Klarman Hall Construction Update, 11/2015

15 11 2015

Klarman Hall is nearly ready to open its doors. The atrium’s being painted, some glass on the East Avenue entrance needs to be installed, and landscaping still needs to be done, as well as some work putting windows back into the construction-facing walls of Goldwin Smith. But apart from that and some finishing work on the inside, this project is almost done. New trees won’t be planted until the Spring, so that they don’t have to fight for survival through the winter while adjusting to a new environment.
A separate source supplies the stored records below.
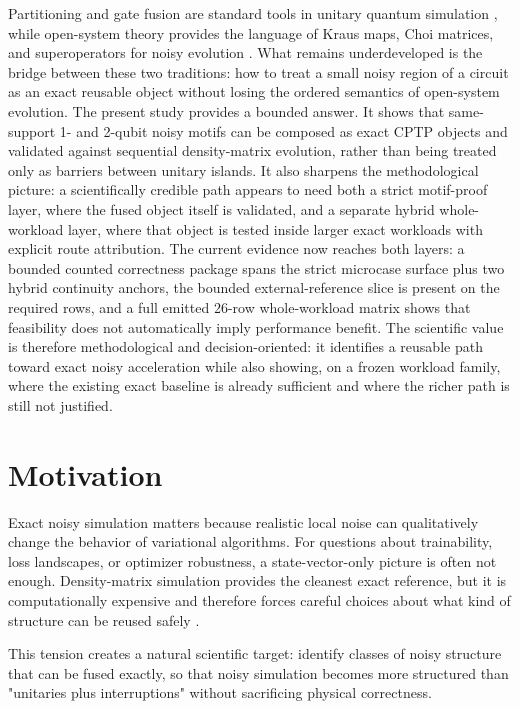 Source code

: Partitioning and gate fusion are standard tools in unitary quantum simulation
\cite{r7,r8,r10,r9}, while open-system theory provides the language of Kraus maps,
Choi matrices, and superoperators for noisy evolution \cite{r2,r3}. What
remains underdeveloped is the
bridge between these two traditions: how to treat a small noisy region of a
circuit as an exact reusable object without losing the ordered semantics of
open-system evolution. The present study provides a bounded answer. It shows
that same-support 1- and 2-qubit noisy motifs can be composed as exact CPTP
objects and validated against sequential density-matrix evolution, rather than
being treated only as barriers between unitary islands. It also sharpens the
methodological picture: a scientifically credible path appears to need both a
strict motif-proof layer, where the fused object itself is validated, and a
separate hybrid whole-workload layer, where that object is tested inside larger
exact workloads with explicit route attribution. The current evidence now
reaches both layers: a bounded counted correctness package spans the strict
microcase surface plus two hybrid continuity anchors, the bounded
external-reference slice is present on the required rows, and a full emitted
26-row whole-workload matrix shows that feasibility does not automatically
imply performance benefit. The scientific value is therefore methodological and
decision-oriented: it identifies a reusable path toward exact noisy
acceleration while also showing, on a frozen workload family, where the
existing exact baseline is already sufficient and where the richer path is
still not justified.

\section{Motivation}

Exact noisy simulation matters because realistic local noise can qualitatively
change the behavior of variational algorithms. For questions about trainability,
loss landscapes, or optimizer robustness, a state-vector-only picture is often
not enough. Density-matrix simulation provides the cleanest exact reference, but
it is computationally expensive and therefore forces careful choices about what
kind of structure can be reused safely \cite{r4,r5,r6}.

This tension creates a natural scientific target: identify classes of noisy
structure that can be fused exactly, so that noisy simulation becomes more
structured than "unitaries plus interruptions" without sacrificing physical
correctness.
Additional images of the project (including aerials!) can be found on Landmark Images here. Additional project information is available on Cornell’s website, or the umpteen million posts discussing this project over the past two years that it’s been under construction. Welliver and LeChase Construction were the contractors for this project, and Boston-based Koetter | Kim & Associates is the project architect.
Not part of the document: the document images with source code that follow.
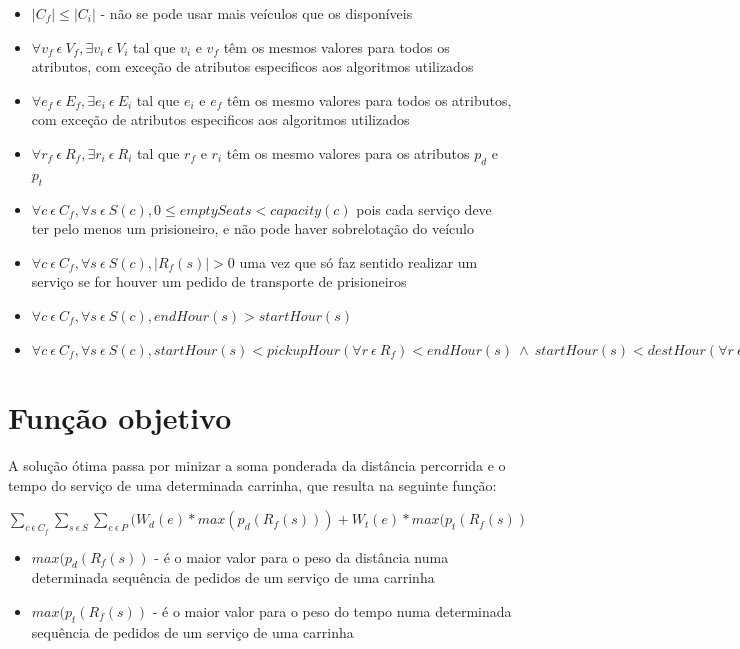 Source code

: \documentclass[article, a4paper, 12pt, oneside]{memoir}
\begin{document}
\begin{itemize}
	\item $\vert C_f \vert \leq \vert C_i \vert $ - não se pode usar mais veículos que os disponíveis
	\item $\forall v_f ~ \epsilon ~ V_f, \exists v_i ~ \epsilon ~ V_i$ tal que $v_i$ e $v_f$ têm os mesmos valores para todos os atributos, com exceção de atributos especificos aos algoritmos utilizados
	\item $\forall e_f ~ \epsilon ~ E_f, \exists e_i ~ \epsilon ~ E_i$ tal que $e_i$ e $e_f$ têm os mesmo valores para todos os atributos, com exceção de atributos especificos aos algoritmos utilizados
	\item $\forall r_f ~ \epsilon ~ R_f, \exists r_i ~ \epsilon ~ R_i$ tal que $r_f$ e $r_i$ têm os mesmo valores para os atributos $p_d$ e $p_t$
	\item $\forall c ~ \epsilon ~ C_f, \forall s ~ \epsilon ~ S(c), 0 \leq emptySeats < capacity(c)$ pois cada serviço deve ter pelo menos um prisioneiro, e não pode haver sobrelotação do veículo
	\item $\forall c ~ \epsilon ~ C_f, \forall s ~ \epsilon ~ S(c), \vert R_f(s) \vert > 0$ uma vez que só faz sentido realizar um serviço se for houver um pedido de transporte de prisioneiros
	\item $\forall c ~ \epsilon ~ C_f, \forall s ~ \epsilon ~ S(c), endHour(s) > startHour(s)$
	\item $\forall c ~ \epsilon ~ C_f, \forall s ~ \epsilon ~ S(c), startHour(s) < pickupHour(\forall r ~ \epsilon ~ R_f) < endHour(s) ~ \wedge ~ startHour(s) < destHour(\forall r ~ \epsilon ~ R_f) \leq endHour(s)$
\end{itemize}

\section{Função objetivo}

A solução ótima passa por minizar a soma ponderada da distância percorrida e o tempo do serviço de uma determinada carrinha, que resulta na seguinte função:

$\sum_{c ~ \epsilon ~ C_f} \sum_{s ~ \epsilon ~ S} \sum_{e ~ \epsilon ~ P} (W_d(e) * max(p_d(R_f(s))) + W_t(e) * max(p_t(R_f(s))$

\begin{itemize}
	\item $max(p_d(R_f(s))$ - é o maior valor para o peso da distância numa determinada sequência de pedidos de um serviço de uma carrinha 
	\item $max(p_t(R_f(s))$ - é o maior valor para o peso do tempo numa determinada sequência de pedidos de um serviço de uma carrinha
\end{itemize}
\end{document}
This is just meant to be a short thing, but there might be an expanded Voice piece once this project approaches its ribbon-cutting in January.
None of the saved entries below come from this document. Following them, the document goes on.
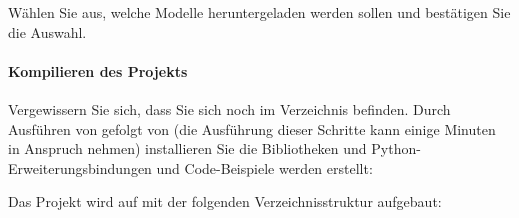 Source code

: 
Wählen Sie aus, welche Modelle heruntergeladen werden sollen und bestätigen Sie die Auswahl.

\paragraph{Kompilieren des Projekts}

Vergewissern Sie sich, dass Sie sich noch im Verzeichnis  befinden.
Durch Ausführen von  gefolgt von  (die Ausführung dieser Schritte kann einige Minuten in Anspruch nehmen) installieren Sie die Bibliotheken und Python-Erweiterungsbindungen und Code-Beispiele werden erstellt:

\medskip

 \newline         
{} \newline
{} \newline
{} \newline

\medskip

Das Projekt wird auf  mit der folgenden Verzeichnisstruktur aufgebaut:

\bigskip


\bigskip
20151108_125420 20151108_125449 20151108_125526 20151108_125601 20151108_125621 20151108_125703 20151108_125726




4 responses

17 11 2015

Yawn, another soulless postmodernist glass box. Cornell continues the uglification of its campus.

17 11 2015
B. C.

There are times where I believe that if Cornell could get away with it, they’d tear down their historic buildings in favor of cheap glass boxes, and pass it off as an architectural feat.

17 11 2015

Okay, what is up with the corrugated plastic carport roof over the top? An opaque roof was not depicted in any of the fancy renders. It changes the entire character of the building!

18 11 2015
B. C.

Good point. For those reading along, Zippy’s referring to this: https://landmarkimages.smugmug.com/Construction/Klarman-Hall-Cornell/i-NbBbkXh/A

Which does not look like this: http://as.cornell.edu/sites/as/files/KlarmanPano.jpg

My guess would be that it was one of the things lost when the project construction bids came in well over budget, and the project had to be value engineered in order to move forward.